Your goal:
The response must contain every line from the records below that has "const".

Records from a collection
○ ○ ○ ○ ○
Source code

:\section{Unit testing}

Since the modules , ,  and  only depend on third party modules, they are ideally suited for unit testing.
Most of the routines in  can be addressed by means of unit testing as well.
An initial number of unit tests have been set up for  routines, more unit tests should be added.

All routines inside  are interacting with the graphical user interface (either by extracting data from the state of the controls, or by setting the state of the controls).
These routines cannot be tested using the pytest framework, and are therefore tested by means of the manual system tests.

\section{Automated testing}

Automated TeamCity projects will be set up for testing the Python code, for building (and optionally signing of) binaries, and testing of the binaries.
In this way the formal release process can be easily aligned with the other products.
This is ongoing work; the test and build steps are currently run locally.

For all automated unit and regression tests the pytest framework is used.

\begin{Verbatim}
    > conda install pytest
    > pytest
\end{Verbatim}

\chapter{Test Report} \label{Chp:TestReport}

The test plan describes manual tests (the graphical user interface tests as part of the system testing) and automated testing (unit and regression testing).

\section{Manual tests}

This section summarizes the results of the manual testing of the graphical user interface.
○ ○ ○ ○ ○
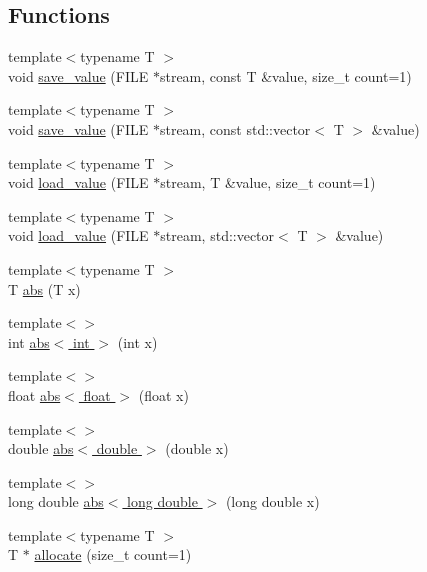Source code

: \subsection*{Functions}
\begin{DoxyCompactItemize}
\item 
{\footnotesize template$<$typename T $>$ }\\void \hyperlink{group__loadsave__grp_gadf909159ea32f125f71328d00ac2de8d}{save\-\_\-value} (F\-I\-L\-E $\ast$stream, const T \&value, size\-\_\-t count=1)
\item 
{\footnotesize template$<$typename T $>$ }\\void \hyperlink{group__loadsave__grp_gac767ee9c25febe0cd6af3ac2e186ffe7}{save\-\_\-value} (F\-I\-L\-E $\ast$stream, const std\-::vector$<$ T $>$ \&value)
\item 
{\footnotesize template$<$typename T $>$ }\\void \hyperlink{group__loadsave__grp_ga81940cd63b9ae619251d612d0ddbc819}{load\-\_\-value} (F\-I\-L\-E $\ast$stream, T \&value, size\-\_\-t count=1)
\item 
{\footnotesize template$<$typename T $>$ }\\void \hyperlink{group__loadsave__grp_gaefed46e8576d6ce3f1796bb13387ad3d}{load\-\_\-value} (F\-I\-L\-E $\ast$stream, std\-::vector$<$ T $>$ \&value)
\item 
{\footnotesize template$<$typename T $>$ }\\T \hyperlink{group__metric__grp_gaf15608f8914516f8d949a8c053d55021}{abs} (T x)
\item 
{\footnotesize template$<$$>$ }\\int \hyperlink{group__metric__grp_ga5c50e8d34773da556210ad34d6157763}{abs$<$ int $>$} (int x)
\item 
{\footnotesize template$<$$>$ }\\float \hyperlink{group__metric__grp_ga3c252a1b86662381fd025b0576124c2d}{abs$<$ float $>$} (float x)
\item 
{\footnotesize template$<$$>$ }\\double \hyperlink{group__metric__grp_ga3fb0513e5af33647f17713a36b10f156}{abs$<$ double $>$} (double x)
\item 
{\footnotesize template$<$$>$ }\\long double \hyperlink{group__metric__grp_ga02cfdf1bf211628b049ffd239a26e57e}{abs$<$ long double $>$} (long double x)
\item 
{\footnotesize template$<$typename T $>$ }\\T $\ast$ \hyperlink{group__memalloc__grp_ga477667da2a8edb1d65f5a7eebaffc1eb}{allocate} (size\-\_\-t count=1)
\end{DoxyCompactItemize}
○ ○ ○ ○ ○
Exercise output:
{\footnotesize template$<$typename T $>$ }\\void \hyperlink{group__loadsave__grp_gadf909159ea32f125f71328d00ac2de8d}{save\-\_\-value} (F\-I\-L\-E $\ast$stream, const T \&value, size\-\_\-t count=1)
{\footnotesize template$<$typename T $>$ }\\void \hyperlink{group__loadsave__grp_gac767ee9c25febe0cd6af3ac2e186ffe7}{save\-\_\-value} (F\-I\-L\-E $\ast$stream, const std\-::vector$<$ T $>$ \&value)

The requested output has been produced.